Raoul non la ritrasse e rimase immobile.
“Vuoi passare da me questa sera?”
Un’altra interminabile manciata di secondi di silenzio si interruppe con un si sussurrato a bassa voce.
“Alle nove, va bene?”
“Sì!”
La porta si aprì: “ciao, io sono Artù.”
“Io Raoul. Artù?”
“Si, Artù. In realtà è Arturo, ma per tutti ormai sono Artù.”
Indossava un pantaloncino di jeans aderentissimo e una maglietta larga, sbracciata e corta in vita. L’appartamentino era tutto li, sala con cucina, camera e bagno. Si accomodarono sul divano e gli offrì da bere, Come andò al frigo non poté non notare la parte bassa delle chiappe che sporgevano dal bordo del jeans. Si, quel culetto non aveva nulla di meno di quello di una bella donna. Visto così da vicino non poteva che confermare quanto già sapeva. E poi le gambe… saranno stati gli shorts ma sembravano lunghissime e, perfettamente depilate e lisce, erano proprio uno splendore da guardare. Per un attimo pensò che probabilmente sarebbero state piacevoli anche da accarezzare ma rimosse immediatamente questo pensiero...
“Ti piace il mio culo?”
Accidenti, si era perso a fissargli le gambe e nemmeno si era accorto che lo stava guardando.
“Si!. Scusa, ma non sono riuscito a non guardartelo e anche le gambe...”
“Grazie, sono contento che ti piacciono...”
Si sentì in imbarazzo. Non si era mai trovato in una situazione simile e non sapeva bene cosa fare. E poi era così giovane...
Quel ragazzo era solare e sorridente e riusciva a farlo sentire tranquillo anche se ancora non riusciva a trovare un motivo perché si trovasse li.
“Ti piace guardare?”
“No! Cioè, si, ma… Non mi era mai successo prima…”
Gli sorrise.
“Ma sei giovanissimo...”
Sorrise ancora e poi: “ti piacerebbe fare sesso con me?”
“Dai! Ma sai quanti anni ho? Saranno il doppio dei tuoi! Un conto è spiarti, un altro...”
Lo interruppe: “ma non hai visto gli uomini che mi porto qui? Sono tutti grandi. Li cerco solo grandi.”
Effettivamente l’aveva notato ma non ci aveva fatto caso.
“Si, ma io ne ho quasi quarantacinque e tu? Quanti ne hai tu?”

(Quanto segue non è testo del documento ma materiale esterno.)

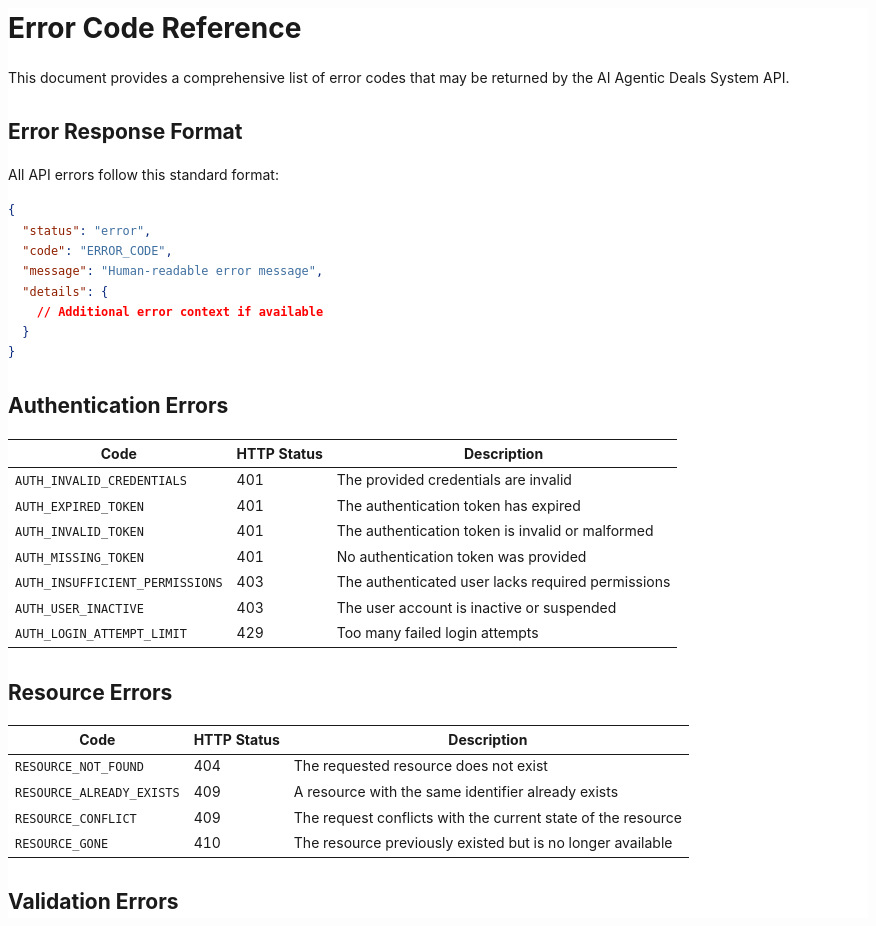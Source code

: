 # Error Code Reference

This document provides a comprehensive list of error codes that may be returned by the AI Agentic Deals System API.

## Error Response Format

All API errors follow this standard format:

```json
{
  "status": "error",
  "code": "ERROR_CODE",
  "message": "Human-readable error message",
  "details": {
    // Additional error context if available
  }
}
```

## Authentication Errors

| Code | HTTP Status | Description |
|------|-------------|-------------|
| `AUTH_INVALID_CREDENTIALS` | 401 | The provided credentials are invalid |
| `AUTH_EXPIRED_TOKEN` | 401 | The authentication token has expired |
| `AUTH_INVALID_TOKEN` | 401 | The authentication token is invalid or malformed |
| `AUTH_MISSING_TOKEN` | 401 | No authentication token was provided |
| `AUTH_INSUFFICIENT_PERMISSIONS` | 403 | The authenticated user lacks required permissions |
| `AUTH_USER_INACTIVE` | 403 | The user account is inactive or suspended |
| `AUTH_LOGIN_ATTEMPT_LIMIT` | 429 | Too many failed login attempts |

## Resource Errors

| Code | HTTP Status | Description |
|------|-------------|-------------|
| `RESOURCE_NOT_FOUND` | 404 | The requested resource does not exist |
| `RESOURCE_ALREADY_EXISTS` | 409 | A resource with the same identifier already exists |
| `RESOURCE_CONFLICT` | 409 | The request conflicts with the current state of the resource |
| `RESOURCE_GONE` | 410 | The resource previously existed but is no longer available |

## Validation Errors
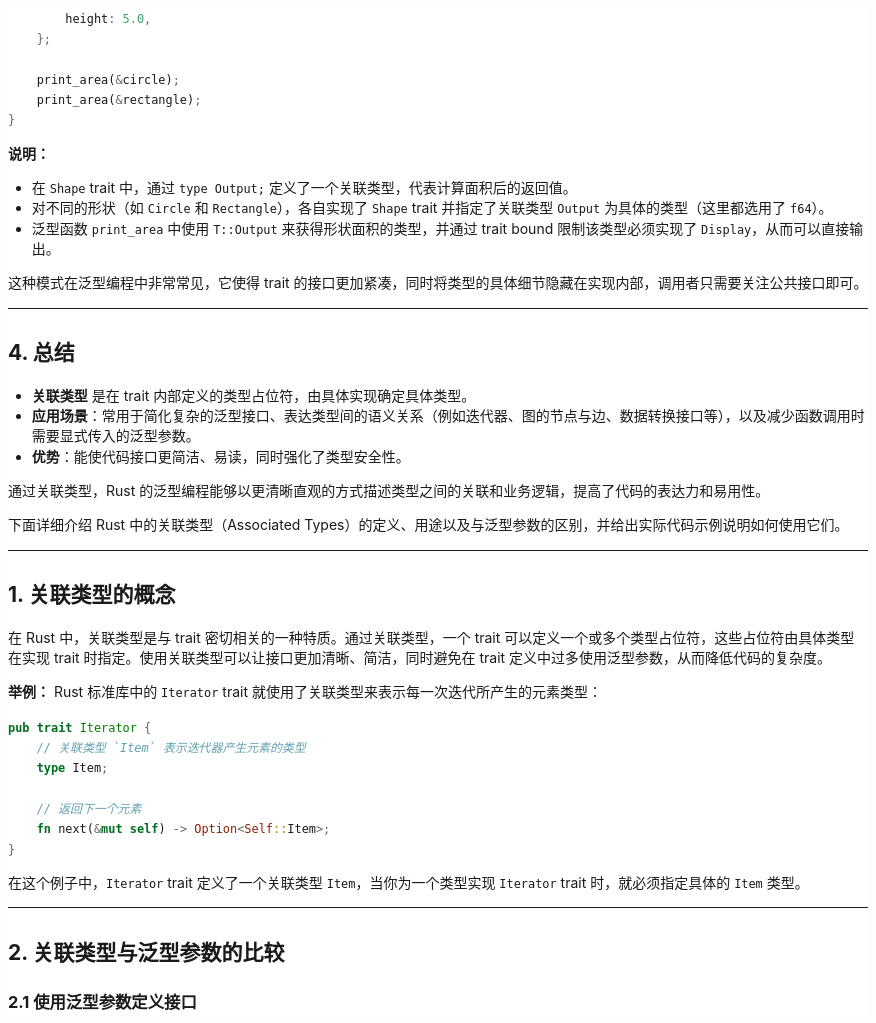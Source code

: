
 ```rust:src/associated_types_example.rs
        height: 5.0,
    };

    print_area(&circle);
    print_area(&rectangle);
}
```

**说明：**

- 在 `Shape` trait 中，通过 `type Output;` 定义了一个关联类型，代表计算面积后的返回值。
- 对不同的形状（如 `Circle` 和 `Rectangle`），各自实现了 `Shape` trait 并指定了关联类型 `Output` 为具体的类型（这里都选用了 `f64`）。
- 泛型函数 `print_area` 中使用 `T::Output` 来获得形状面积的类型，并通过 trait bound 限制该类型必须实现了 `Display`，从而可以直接输出。

这种模式在泛型编程中非常常见，它使得 trait 的接口更加紧凑，同时将类型的具体细节隐藏在实现内部，调用者只需要关注公共接口即可。

---

## 4. 总结

- **关联类型** 是在 trait 内部定义的类型占位符，由具体实现确定具体类型。  
- **应用场景**：常用于简化复杂的泛型接口、表达类型间的语义关系（例如迭代器、图的节点与边、数据转换接口等），以及减少函数调用时需要显式传入的泛型参数。  
- **优势**：能使代码接口更简洁、易读，同时强化了类型安全性。

通过关联类型，Rust 的泛型编程能够以更清晰直观的方式描述类型之间的关联和业务逻辑，提高了代码的表达力和易用性。

下面详细介绍 Rust 中的关联类型（Associated Types）的定义、用途以及与泛型参数的区别，并给出实际代码示例说明如何使用它们。

---

## 1. 关联类型的概念

在 Rust 中，关联类型是与 trait 密切相关的一种特质。通过关联类型，一个 trait 可以定义一个或多个类型占位符，这些占位符由具体类型在实现 trait 时指定。使用关联类型可以让接口更加清晰、简洁，同时避免在 trait 定义中过多使用泛型参数，从而降低代码的复杂度。

**举例：** Rust 标准库中的 `Iterator` trait 就使用了关联类型来表示每一次迭代所产生的元素类型：

```rust:src/associated_types.rs
pub trait Iterator {
    // 关联类型 `Item` 表示迭代器产生元素的类型
    type Item;

    // 返回下一个元素
    fn next(&mut self) -> Option<Self::Item>;
}
```

在这个例子中，`Iterator` trait 定义了一个关联类型 `Item`，当你为一个类型实现 `Iterator` trait 时，就必须指定具体的 `Item` 类型。

---

## 2. 关联类型与泛型参数的比较

### 2.1 使用泛型参数定义接口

“Ventitré e i tuoi vanno benissimo, anzi, se ne avevi un cinque in più andava anche meglio...”
“Dai!”
“Ho cominciato con dei grandi e mi va bene così. Comunque ho provato con i ragazzi ma proprio non mi ci trovo. Hanno tanta fretta… Vogliono solo il culo… A volte neanche ti guardano… No, non mi vanno… Guarda te… continui a guardarmi le gambe perché ti piacciono ma non me le hai ancora toccate… Un ragazzo al tuo posto mi avrebbe già tolto gli shorts per guardarmi il culo e solo quello...”
“Cazzo! E’ vero” pensò “continuo a guardargli le gambe...”
“Vuoi la verità? Non so perché sono qui. Sai, non sono mai stato con un maschio e non pensavo di andarci mai. Non ho mai avuto interesse… Ma non riesco a non guardarti dalla finestra e adesso non riesco a staccarti gli occhi dalle gambe… e non lo faccio più neanche con le donne...”
Questa volta il sorriso di Artù fu ancora più grande e divenne enorme come gli appoggiò una mano sul ginocchio. Da li cominciò a risalire fino al bordo del pantalone per poi ripercorrere quella lunga strada nuovamente fino al ginocchio. Sentiva la pelle calda e perfettamente liscia e gli piaceva, gli piaceva accarezzare quel corpo e lo fece più volte, scendendo anche all’interno coscia e trovandola ancor più morbida e vellutata.
Ma quel delicato passaggio era una sensazione assai piacevole anche per Artù che, per agevolarlo, accavallò una gamba sull’altra. La mano scese così sotto il ginocchio, apprezzando il polpaccio levigato e il piccolo piedino leggermente freddo. Come si trovò ancora sul bordo del vestito Artù si alzò e aperta la corta cerniera e fatto saltare il bottone, con sinuosi movimenti dei fianchi lasciò scendere il pantaloncino fino alle caviglie per poi scavalcarlo lasciandolo sul pavimento. Si ritrovò così davanti agli occhi le parti più intime di quel ragazzo e rimase incantato a fissarle. E questo era anche quello che voleva il suo giovane amico. Quello che ammirò era un corpo perfettamente glabro e un piacevole pene appoggiato su due turgidi e minuti testicoli. Era la prima volta che si trovava così vicino ai genitali di un altro maschio ma la cosa non lo turbò perché provò un irrefrenabile desiderio di allungare la mano e stringere tra pollice ed indice la punta. Era calda e delicata, cedevole sotto la pressione delle due dita. Il buchino si allargò leggermente lasciando uscire una minuscola goccia luccicante. Non riuscì a resistere e fece scorrere la pelle che lo ricopriva all’indietro fino a scoprire completamente il glande e si fermò ad ammirarlo.
“Ti piaccio?”
Non capì nemmeno lui come gli venne quella risposta: “è così piccolo e delicato che fa tenerezza...” che piacque tanto ad Artù che ritornò a sedersi accanto al suo ospite, appoggiandosi contro di lui.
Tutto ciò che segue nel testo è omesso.